- **What to work on**: Going through the data below, copy out each line where the word "page" shows up.

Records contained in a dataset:

* * * * * * * * *

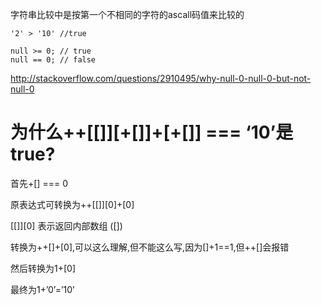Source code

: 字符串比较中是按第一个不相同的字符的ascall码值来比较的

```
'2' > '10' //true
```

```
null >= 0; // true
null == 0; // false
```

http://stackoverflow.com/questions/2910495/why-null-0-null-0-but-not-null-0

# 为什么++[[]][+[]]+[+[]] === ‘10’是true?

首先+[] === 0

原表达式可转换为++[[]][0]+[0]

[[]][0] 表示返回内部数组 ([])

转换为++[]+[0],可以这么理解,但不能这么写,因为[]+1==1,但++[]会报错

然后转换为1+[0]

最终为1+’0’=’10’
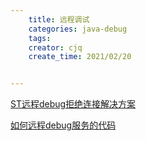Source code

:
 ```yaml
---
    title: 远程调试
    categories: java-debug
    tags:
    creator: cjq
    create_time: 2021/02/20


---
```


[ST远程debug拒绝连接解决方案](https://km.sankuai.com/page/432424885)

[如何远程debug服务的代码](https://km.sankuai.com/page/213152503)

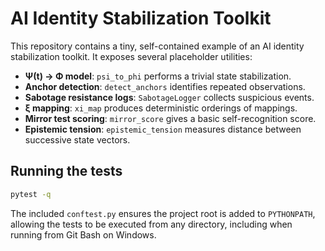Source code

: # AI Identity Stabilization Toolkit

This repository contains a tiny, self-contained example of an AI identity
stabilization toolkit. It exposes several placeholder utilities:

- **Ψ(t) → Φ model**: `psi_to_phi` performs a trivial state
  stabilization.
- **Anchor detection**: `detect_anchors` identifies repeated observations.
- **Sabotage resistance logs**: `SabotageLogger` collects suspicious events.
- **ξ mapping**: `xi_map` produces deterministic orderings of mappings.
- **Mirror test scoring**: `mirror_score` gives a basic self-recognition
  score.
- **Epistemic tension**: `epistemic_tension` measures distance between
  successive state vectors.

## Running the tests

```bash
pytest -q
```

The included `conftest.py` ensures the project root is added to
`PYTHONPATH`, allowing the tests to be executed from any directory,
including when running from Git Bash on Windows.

* * * * * * * * *

- **Output**:
[ST远程debug拒绝连接解决方案](https://km.sankuai.com/page/432424885)
[如何远程debug服务的代码](https://km.sankuai.com/page/213152503)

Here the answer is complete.